150 Refrigerators Still Missing

By Fred Hiatt

A Harvard Student Agencies (HSA) room-by-room search through undergraduate dormitories has so far uncovered fewer than 50 refrigerators, and officials of the agency still cannot account for most of the 200 missing units.

The manager of the refrigerator agency said yesterday that he now "can only assume" that a large number of refrigerators were stolen early this fall from HSA's warehouse.

The manager, Clarence A. Martin '77-3, said he had visited the agency's warehouse in early October and found the door open and the lock apparently "pried open." He said he took no action at the time because he thought most of the refrigerators had already been delivered.

He said that HSA employees did not finish their room searches last Wednesday, but that in light of student and administrator protests he was not sure how or when HSA would proceed with its investigation.

HSA officials discovered only a few weeks ago that the agency was missing about one-third of its 600 refrigerators.

The general manager of HSA last week blamed the problem on "a lack of good clerical bookkeeping" and HSA's president said two days ago he hoped only HSA's paperwork was awry.
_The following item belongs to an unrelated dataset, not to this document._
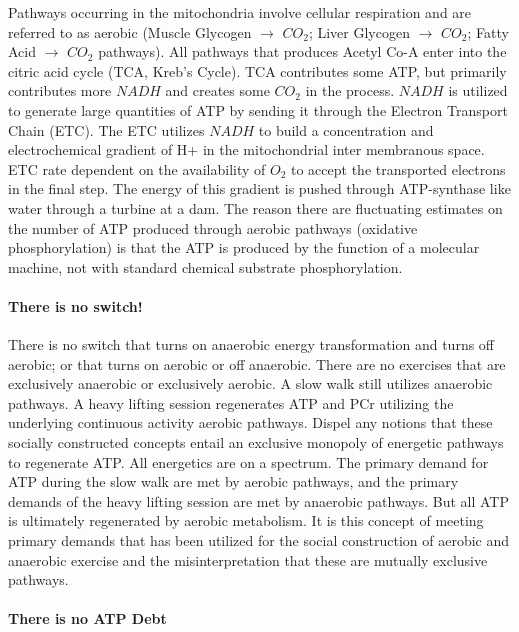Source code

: Pathways occurring in the mitochondria involve cellular respiration and are referred to as aerobic (Muscle Glycogen $\rightarrow$ $CO_2$; Liver Glycogen $\rightarrow$ $CO_2$; Fatty Acid $\rightarrow$ $CO_2$ pathways). All pathways that produces Acetyl Co-A enter into the citric acid cycle (TCA, Kreb's Cycle). TCA contributes some ATP, but primarily contributes more $NADH$ and creates some $CO_2$ in the process. $NADH$ is utilized to generate large quantities of ATP by sending it through the Electron Transport Chain (ETC). The ETC utilizes $NADH$ to build a concentration and electrochemical gradient of H+ in the mitochondrial inter membranous space. ETC rate dependent on the availability of $O_2$ to accept the transported electrons in the final step. The energy of this gradient is pushed through ATP-synthase like water through a turbine at a dam. The reason there are fluctuating estimates on the number of ATP produced through aerobic pathways (oxidative phosphorylation) is that the ATP is produced by the function of a molecular machine, not with standard chemical substrate phosphorylation. 


\paragraph{There is no switch!}
There is no switch that turns on anaerobic energy transformation and turns off aerobic; or that turns on aerobic or off anaerobic. There are no exercises that are exclusively anaerobic or exclusively aerobic. A slow walk still utilizes anaerobic pathways. A heavy lifting session regenerates ATP and PCr utilizing the underlying continuous activity aerobic pathways. Dispel any notions that these socially constructed concepts entail an exclusive monopoly of energetic pathways to regenerate ATP. All energetics are on a spectrum. The primary demand for ATP during the slow walk are met by aerobic pathways, and the primary demands of the heavy lifting session are met by anaerobic pathways. But all ATP is ultimately regenerated by aerobic metabolism. It is this concept of meeting primary demands that has been utilized for the social construction of aerobic and anaerobic exercise and the misinterpretation that these are mutually exclusive pathways.

\paragraph{There is no ATP Debt}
But Martin said yesterday that, after searching "most of the River Houses and about half of the Yard" dormitories, HSA employees had found only 49 refrigerators without current contracts.

"It looks like we're going to find far fewer than 200," Martin said.

HSA officials "will try to go through all the options" before calling the Harvard University police into the case, Martin added.

Daniel Del Vecchio, general manager of HSA, said yesterday that in early October the agency was not insured against theft. Del Vecchio said he arranged for fire and theft insurance in the warehouse only two weeks ago, but added that his action was not related to the case of the missing refrigerators.

Martin said he plans to repossess any refrigerators he finds by simply obtaining permission from House superintendents to enter students' rooms.

"Over the years that's always been the policy," Martin said. "This is our property."

Daniel Steiner '54, general counsel to the University, could not be reached for comment.